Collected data

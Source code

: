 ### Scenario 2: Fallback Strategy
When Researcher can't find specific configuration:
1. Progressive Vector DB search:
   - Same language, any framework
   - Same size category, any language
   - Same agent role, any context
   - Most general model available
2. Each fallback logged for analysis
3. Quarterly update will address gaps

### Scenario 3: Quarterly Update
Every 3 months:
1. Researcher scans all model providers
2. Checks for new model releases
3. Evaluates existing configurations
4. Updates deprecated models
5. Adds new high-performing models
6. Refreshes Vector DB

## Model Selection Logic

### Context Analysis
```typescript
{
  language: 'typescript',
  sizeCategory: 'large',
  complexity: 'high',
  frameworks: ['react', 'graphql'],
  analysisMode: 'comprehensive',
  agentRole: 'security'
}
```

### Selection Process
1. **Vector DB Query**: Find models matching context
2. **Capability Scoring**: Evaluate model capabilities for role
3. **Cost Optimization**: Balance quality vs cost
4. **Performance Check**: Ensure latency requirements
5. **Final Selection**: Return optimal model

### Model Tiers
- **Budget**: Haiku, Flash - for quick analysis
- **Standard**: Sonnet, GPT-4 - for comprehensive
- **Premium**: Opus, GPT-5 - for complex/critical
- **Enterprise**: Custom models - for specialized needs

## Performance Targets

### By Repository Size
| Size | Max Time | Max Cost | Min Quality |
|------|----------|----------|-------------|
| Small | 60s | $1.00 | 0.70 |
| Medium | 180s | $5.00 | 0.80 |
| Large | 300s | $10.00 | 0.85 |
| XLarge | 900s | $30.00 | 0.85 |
* * *
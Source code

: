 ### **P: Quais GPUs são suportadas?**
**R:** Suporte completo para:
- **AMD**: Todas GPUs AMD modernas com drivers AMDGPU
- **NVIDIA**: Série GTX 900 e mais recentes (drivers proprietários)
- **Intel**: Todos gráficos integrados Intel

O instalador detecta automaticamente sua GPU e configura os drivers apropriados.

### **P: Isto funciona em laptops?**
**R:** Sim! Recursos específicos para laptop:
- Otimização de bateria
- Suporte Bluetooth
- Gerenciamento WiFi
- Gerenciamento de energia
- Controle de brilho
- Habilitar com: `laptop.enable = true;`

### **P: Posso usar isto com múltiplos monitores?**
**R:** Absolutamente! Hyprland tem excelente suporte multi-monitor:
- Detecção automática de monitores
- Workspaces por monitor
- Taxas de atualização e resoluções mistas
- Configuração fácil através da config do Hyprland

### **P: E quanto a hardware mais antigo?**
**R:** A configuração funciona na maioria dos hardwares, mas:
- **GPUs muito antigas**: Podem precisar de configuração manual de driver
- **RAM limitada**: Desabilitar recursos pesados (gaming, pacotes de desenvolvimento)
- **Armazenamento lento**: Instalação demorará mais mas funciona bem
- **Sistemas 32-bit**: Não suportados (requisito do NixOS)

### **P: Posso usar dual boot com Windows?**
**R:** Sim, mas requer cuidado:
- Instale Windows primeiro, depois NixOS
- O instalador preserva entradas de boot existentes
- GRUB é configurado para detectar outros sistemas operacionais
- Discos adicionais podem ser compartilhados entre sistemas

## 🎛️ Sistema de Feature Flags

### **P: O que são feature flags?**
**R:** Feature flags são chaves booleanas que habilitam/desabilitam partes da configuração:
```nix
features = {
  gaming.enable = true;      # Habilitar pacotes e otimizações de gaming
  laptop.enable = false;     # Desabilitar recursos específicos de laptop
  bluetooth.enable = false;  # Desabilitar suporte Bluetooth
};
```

ACTIVITY => The word "Cost" appears in how many lines of the data? Answer with only the number.

OUTPUT => 2